Does the toy collection cause fights? Do the toys with a million loose parts cause you anxiety? Do you dread birthday and Christmas time because it means that there will be more toys for you to manage? Perhaps this is an indicator that you need to start decluttering toys.
If you’re children are very young, you can most likely do a lot of the decluttering without them. You know what they love and use, and what they could probably do without. I love what Dawn suggests from The Minimal Mom. She recommends putting some toys in quarantine. Put the ones you think your kids won’t miss into a box, label it and hide it away in the shed, garage or attic. Put a reminder in your phone for 3 months time (or whatever time frame you’re happy with).
For slightly older kids, try to get them involved in the process. Ask them what toys they no longer play with, and could go to another child who doesn’t have much. For children who find it hard to part with stuff, consider letting them sell some of their toys.
I’ve heard of people paying their kids for items that don’t have a resell value but you’d really like out of the house. I have done this before and let me tell you, it works. It’s a good way to help with decluttering toys and keeps both parent and chid happy. I love lots of ideas here if you’re looking for more detail.
Another idea is a toy rotation. Put at least half of the toys away so there is less out on display. Children often do better when they have fewer options to choose from. They experience less overwhelm, tend to play more imaginatively and the fighting over toys decreases. To avoid having crazy amounts of toys entering your house after a birthday or Christmas, consider writing a list of ideas for relatives that might help them choose from.
Do you feel stressed out in the kitchen? Are your cupboards packed to the brim with appliances? Do you have too many Tupperware containers without lids or takeaway containers taking up valuable space? Is your pantry difficult to navigate? Do you find yourself spending too much on groceries because you don’t really know what you already have? Maybe the kitchen is the place for you to start decluttering.
We spend a lot of time in our kitchens preparing meals and tidying up. If we feel overwhelmed in this room, it will affect a big part of our day. The first thing to do is reduce the inventory. Go through cupboards and drawers one at a time. Be realistic about how much you use each item. Be harsh with appliances and consider donating those that have a singular use (eg. waffle machines and pie makers).
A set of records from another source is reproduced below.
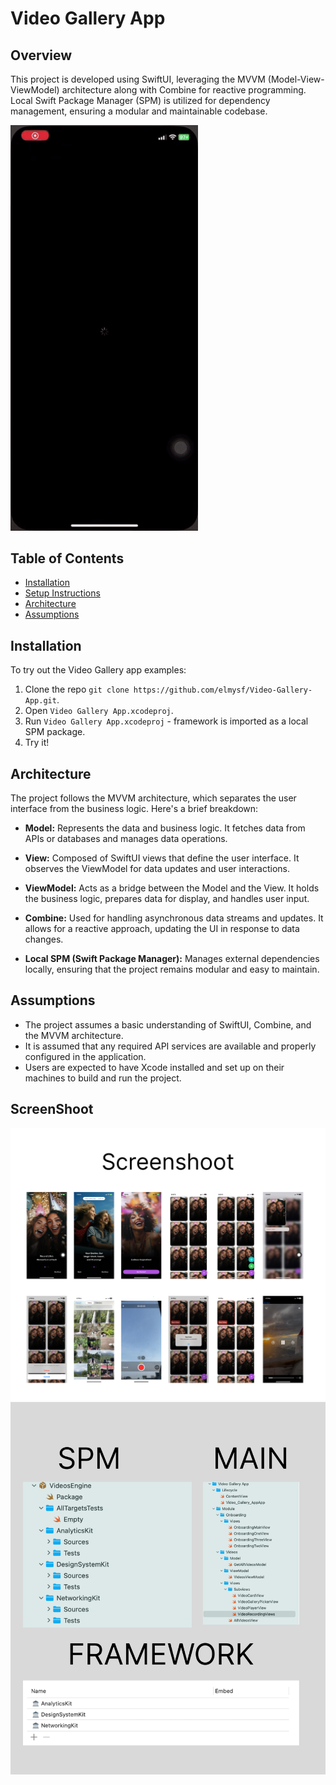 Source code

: # Video Gallery App

## Overview

This project is developed using SwiftUI, leveraging the MVVM (Model-View-ViewModel) architecture along with Combine for reactive programming. Local Swift Package Manager (SPM) is utilized for dependency management, ensuring a modular and maintainable codebase.

<img src="https://github.com/elmysf/Video-Gallery-App/blob/main/Demo.gif" width="300" />

## Table of Contents

- [Installation](#installation)
- [Setup Instructions](#setup-instructions)
- [Architecture](#architecture)
- [Assumptions](#assumptions)

## Installation
To try out the Video Gallery app examples:
1. Clone the repo `git clone https://github.com/elmysf/Video-Gallery-App.git`.
2. Open `Video Gallery App.xcodeproj`.
3. Run `Video Gallery App.xcodeproj` - framework is imported as a local SPM package.
4. Try it!

## Architecture

The project follows the MVVM architecture, which separates the user interface from the business logic. Here's a brief breakdown:

- **Model:** Represents the data and business logic. It fetches data from APIs or databases and manages data operations.
  
- **View:** Composed of SwiftUI views that define the user interface. It observes the ViewModel for data updates and user interactions.
  
- **ViewModel:** Acts as a bridge between the Model and the View. It holds the business logic, prepares data for display, and handles user input.
  
- **Combine:** Used for handling asynchronous data streams and updates. It allows for a reactive approach, updating the UI in response to data changes.
  
- **Local SPM (Swift Package Manager):** Manages external dependencies locally, ensuring that the project remains modular and easy to maintain.

## Assumptions

- The project assumes a basic understanding of SwiftUI, Combine, and the MVVM architecture.
- It is assumed that any required API services are available and properly configured in the application.
- Users are expected to have Xcode installed and set up on their machines to build and run the project.

## ScreenShoot

<img src="https://github.com/elmysf/Video-Gallery-App/blob/main/Screenshoot.jpg" width="800" />
<img src="https://github.com/elmysf/Video-Gallery-App/blob/main/Strurctue.jpg" width="800" />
If it is something that other people use but you don’t ever seem to (like a rice cooker or electric frying pan), you don’t have to keep it. If you bought an item on a craze (think air fryer) but it’s big and bulky and you hate storing it, it’s time to go. If your ideal self would use this (bread machine or icecream maker) but you hadn’t got around to it yet, you can always declutter it and repurchase it later, in a season where you might have more capacity to use it.
Once you’ve gone through the drawers and cupboards, take time to look through the pantry, fridge and freezer. This will take some time. Ditch anything past its use by date, that looks questionable or you don’t remember how long it’s been there for. This is a time where buying some storage containers to display food can be a smart idea. It will looks neater and more appealing, keeps food more fresh, keeps creepy crawlies out and is easier to see at a glance what you need to top up.
Set up routines for doing the dishes, putting on the dishwasher and unpacking the dishwasher. Make sure other members of your household pull their weight, including children. Have set times when you meal plan, check the inventory of your food, order groceries or do a shop and meal prep
Another thing to think about is how much stuff is on the kitchen bench? It can easily be a dumping group for paperwork and a storing spot for appliances. Look at what is there right now. Consider what actually needs to stay there. Coffee machine? Of course. Kettle? Yep. Toaster? Probably not. Tea and sugar canisters? Probably not. Soda stream? Probably not. Be ruthless.
Try removing everything from the bench top. Find a spot in the cupboards or somewhere else for now (however keep in mind if you need to keep all of these things). Take note of what you use multiple times a day. A thermomix might be used 3-4 times whereas a blender or food processor might only be used a few times a week. A kettle might be used multiple times a day but a toaster only used once or twice.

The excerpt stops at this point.